Systemd timer units don't have much appeal for us (over crontab entries)
I recently wrote about when out crontab entries run, and in a comment Joseph asked if we'd considered switching toward systemd timer units instead. The short answer is no; the longer answer is that unlike Joseph's experience, we don't think we'd find timer units to be a significant improvement over the old, well understood crontab approach.
So let's start with the good things about systemd timer units as
compared to /etc/cron.d
, which as I see it are two-fold. First,
systemd timer units provide an easy way to execute the actual
'crontab' command on demand; since they require an accompanying
unit to activate, you can just 'systemctl start <unit>
' and be
done. This beats looking at your /etc/cron.d
entry to pull out
the command, and as a bonus it automatically gets the user right,
if you're running the command as a non-root user. Second, systemd
timer units provide more flexible timing for periodic activities
than crontab entries do (and can have built in randomization of
start times, which is important across a fleet). Crontab entries
need to divide relatively evenly into crontab units, and they don't
go to finer grained units than minutes. If you want something
activated every 90 seconds or every 13 minutes (for two examples),
using cron is going to be painful.
The great advantage of crontab entries in a modern environment that
supports /etc/cron.d
is that they're much simpler to deploy and
use. With crontab, you need one simple file that you put into a
single directory and then everything is deployed and active, and
you will automatically get mailed any (error) output so you know
about problems. With systemd timer units, you need at least two
more complex files (a .timer and a .service file), you need to run
an additional command on deployment (to enable the timer), and
being emailed anything when the timer fails is more complicated. In addition, both the systemd files have
to go into an increasingly cluttered directory that's used for all
sorts of assorted purposes (ie, /etc/systemd/system), while crontab
entries go into a directory that's specifically for this purpose
(/etc/cron.d) and so is easier to keep track of.

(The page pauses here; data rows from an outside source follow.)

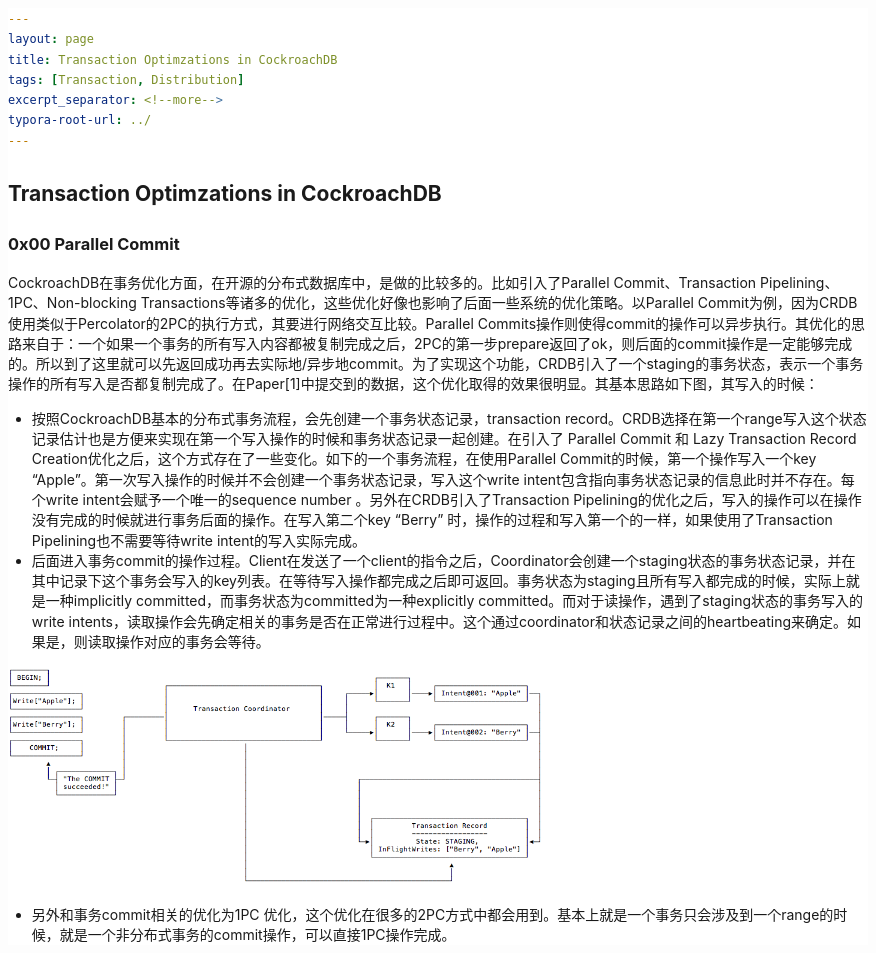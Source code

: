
 ```yaml
---
layout: page
title: Transaction Optimzations in CockroachDB
tags: [Transaction, Distribution]
excerpt_separator: <!--more-->
typora-root-url: ../
---
```


## Transaction Optimzations in CockroachDB

### 0x00 Parallel Commit

 CockroachDB在事务优化方面，在开源的分布式数据库中，是做的比较多的。比如引入了Parallel Commit、Transaction Pipelining、1PC、Non-blocking Transactions等诸多的优化，这些优化好像也影响了后面一些系统的优化策略。以Parallel Commit为例，因为CRDB使用类似于Percolator的2PC的执行方式，其要进行网络交互比较。Parallel Commits操作则使得commit的操作可以异步执行。其优化的思路来自于：一个如果一个事务的所有写入内容都被复制完成之后，2PC的第一步prepare返回了ok，则后面的commit操作是一定能够完成的。所以到了这里就可以先返回成功再去实际地/异步地commit。为了实现这个功能，CRDB引入了一个staging的事务状态，表示一个事务操作的所有写入是否都复制完成了。在Paper[1]中提交到的数据，这个优化取得的效果很明显。其基本思路如下图，其写入的时候：

* 按照CockroachDB基本的分布式事务流程，会先创建一个事务状态记录，transaction record。CRDB选择在第一个range写入这个状态记录估计也是方便来实现在第一个写入操作的时候和事务状态记录一起创建。在引入了 Parallel Commit 和 Lazy Transaction Record Creation优化之后，这个方式存在了一些变化。如下的一个事务流程，在使用Parallel Commit的时候，第一个操作写入一个key “Apple”。第一次写入操作的时候并不会创建一个事务状态记录，写入这个write intent包含指向事务状态记录的信息此时并不存在。每个write intent会赋予一个唯一的sequence number 。另外在CRDB引入了Transaction Pipelining的优化之后，写入的操作可以在操作没有完成的时候就进行事务后面的操作。在写入第二个key “Berry” 时，操作的过程和写入第一个的一样，如果使用了Transaction Pipelining也不需要等待write intent的写入实际完成。
* 后面进入事务commit的操作过程。Client在发送了一个client的指令之后，Coordinator会创建一个staging状态的事务状态记录，并在其中记录下这个事务会写入的key列表。在等待写入操作都完成之后即可返回。事务状态为staging且所有写入都完成的时候，实际上就是一种implicitly committed，而事务状态为committed为一种explicitly committed。而对于读操作，遇到了staging状态的事务写入的write intents，读取操作会先确定相关的事务是否在正常进行过程中。这个通过coordinator和状态记录之间的heartbeating来确定。如果是，则读取操作对应的事务会等待。

<img src="/assets/png/crdb-parallel-commits.png" alt="parallel-commits-04" style="zoom:60%;" />

* 另外和事务commit相关的优化为1PC 优化，这个优化在很多的2PC方式中都会用到。基本上就是一个事务只会涉及到一个range的时候，就是一个非分布式事务的commit操作，可以直接1PC操作完成。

A single crontab file can also have multiple related activities in it, such as 'everything we do frequently on our ZFS fileservers'. With systemd timers, each timer unit can only control a single command, because it triggers exactly one other systemd unit. This can increase the number of files and deployment steps you need, and also opens the door to mistakes like a partially enabled set of timers (or, on the flipside, a partially disabled set of them; with cron.d, you can 'disable' everything in a group by removing the file).

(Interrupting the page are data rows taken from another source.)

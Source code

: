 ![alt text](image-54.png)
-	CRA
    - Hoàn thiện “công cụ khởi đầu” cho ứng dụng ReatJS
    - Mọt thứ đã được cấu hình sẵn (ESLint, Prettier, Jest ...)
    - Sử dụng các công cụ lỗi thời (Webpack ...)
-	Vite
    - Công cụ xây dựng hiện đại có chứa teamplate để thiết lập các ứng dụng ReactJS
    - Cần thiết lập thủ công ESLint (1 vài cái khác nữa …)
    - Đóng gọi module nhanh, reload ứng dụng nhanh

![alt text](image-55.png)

For us, the systemd timer advantages aren't important. We rarely
want to run crontab commands by hand, and we don't have anything
we want to run that doesn't fit within the constraints of crontab
scheduling. By contrast, we do get value from the simpler deployment
for crontab entries in an /etc/cron.d
environment (and also from
/et/cron.hourly
and /etc/cron.daily
).
In theory, /etc/cron.d
is somewhat more universal across Linux
environments. In practice systemd has won these days so systemd
timer units are as available on any Linux distribution we're likely
to use. They're certainly as available on Ubuntu LTS, and in practice
we are essentially an Ubuntu
LTS shop these days.
(We still have some CentOS 7 systems, but since IBM took CentOS 8 out behind the barn and shot it, they will be replaced with Ubuntu machines in the future.)